Moderately good correlation was found between the hydraulic variables and the mean manifest QRS and T-wave axes in both the frontal and horizontal planes. The QRS-T angle in either plane showed better relationships with the hemodynamic values. An average for each patient of the angles in the two planes provided the best correlation with the pressure gradient across the valve, and good correlation with work index, valve resistance, and area.
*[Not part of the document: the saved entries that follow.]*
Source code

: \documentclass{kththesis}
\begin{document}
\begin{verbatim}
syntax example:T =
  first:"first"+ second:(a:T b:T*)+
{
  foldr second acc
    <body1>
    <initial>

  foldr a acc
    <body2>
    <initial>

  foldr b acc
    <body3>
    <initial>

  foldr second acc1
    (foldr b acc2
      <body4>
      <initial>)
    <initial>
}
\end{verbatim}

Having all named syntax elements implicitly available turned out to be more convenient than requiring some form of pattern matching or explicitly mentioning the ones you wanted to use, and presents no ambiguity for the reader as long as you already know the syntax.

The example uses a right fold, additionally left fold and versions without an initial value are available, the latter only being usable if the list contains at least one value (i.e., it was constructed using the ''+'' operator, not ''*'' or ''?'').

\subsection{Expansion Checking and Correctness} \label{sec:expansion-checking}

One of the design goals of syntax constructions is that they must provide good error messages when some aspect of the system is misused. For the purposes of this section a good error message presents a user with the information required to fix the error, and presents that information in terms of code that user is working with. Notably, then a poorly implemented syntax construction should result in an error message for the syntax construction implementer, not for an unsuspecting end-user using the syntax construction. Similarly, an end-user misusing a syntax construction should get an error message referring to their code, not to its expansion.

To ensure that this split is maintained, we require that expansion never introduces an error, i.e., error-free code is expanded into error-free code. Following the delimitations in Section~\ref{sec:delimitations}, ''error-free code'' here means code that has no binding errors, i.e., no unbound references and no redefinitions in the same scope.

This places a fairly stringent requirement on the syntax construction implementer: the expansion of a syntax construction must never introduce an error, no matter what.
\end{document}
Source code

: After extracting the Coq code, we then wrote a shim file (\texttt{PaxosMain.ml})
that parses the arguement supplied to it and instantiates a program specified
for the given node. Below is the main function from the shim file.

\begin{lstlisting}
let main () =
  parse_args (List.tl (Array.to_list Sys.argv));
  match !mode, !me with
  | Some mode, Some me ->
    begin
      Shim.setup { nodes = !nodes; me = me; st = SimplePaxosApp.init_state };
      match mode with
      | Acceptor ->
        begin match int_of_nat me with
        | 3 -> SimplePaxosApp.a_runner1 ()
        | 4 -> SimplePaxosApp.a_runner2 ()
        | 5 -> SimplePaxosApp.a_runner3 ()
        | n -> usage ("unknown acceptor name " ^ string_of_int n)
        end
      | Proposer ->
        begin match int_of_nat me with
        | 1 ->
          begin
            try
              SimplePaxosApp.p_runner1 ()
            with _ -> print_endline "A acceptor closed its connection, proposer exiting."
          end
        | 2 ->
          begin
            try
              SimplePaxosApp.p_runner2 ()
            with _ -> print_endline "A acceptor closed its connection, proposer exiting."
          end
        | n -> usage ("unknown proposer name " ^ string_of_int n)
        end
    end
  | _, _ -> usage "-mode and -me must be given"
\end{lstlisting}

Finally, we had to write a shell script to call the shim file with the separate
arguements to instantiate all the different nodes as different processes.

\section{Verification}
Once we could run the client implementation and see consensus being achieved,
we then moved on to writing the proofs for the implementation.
The pattern of the QRS complex in lead V1 showed typical right ventricular systolic-pressure overload patterns, as definied by Cabrera and Monroy,5 in seven of 10 patients with hydraulically severe pulmonary stenosis. However, about 50 per cent of our cases of mild or moderate stenosis exhibited patterns supposedly representative of patients with diastolic or volume overload of the right ventricle. In these cases the overload-pattern approach to diagnosis would be distinctly misleading.
Acknowledgments
Supported in part by Research Grant, H-3532 from the National Institutes of Health, U. S. Public Health Service.
Footnotes
A visual estimate of the systolic mean pressures was made by drawing vertical lines on the graph at the beginning of systole (when RV pressure first exceeded RA pressure) and at the end (when RV pressure was less than PA pressure). A horizontal line was then drawn through each pulse contour at such a level that the area enclosed by this line and the upper part of the pressure curve equaled the sum of the area enclosed by the vertical line at the onset of systole, the horizontal line, and the upslope of the pressure curve, plus the area enclosed by the horizontal line, the downslope of the pressure curve, and the vertical line marking the end of systole. The pressure indicated by the horizontal line was usually not more than 1 mm. Hg and never more than 2 mm. Hg different from the estimate of mean systolic pressure obtained by planimetry.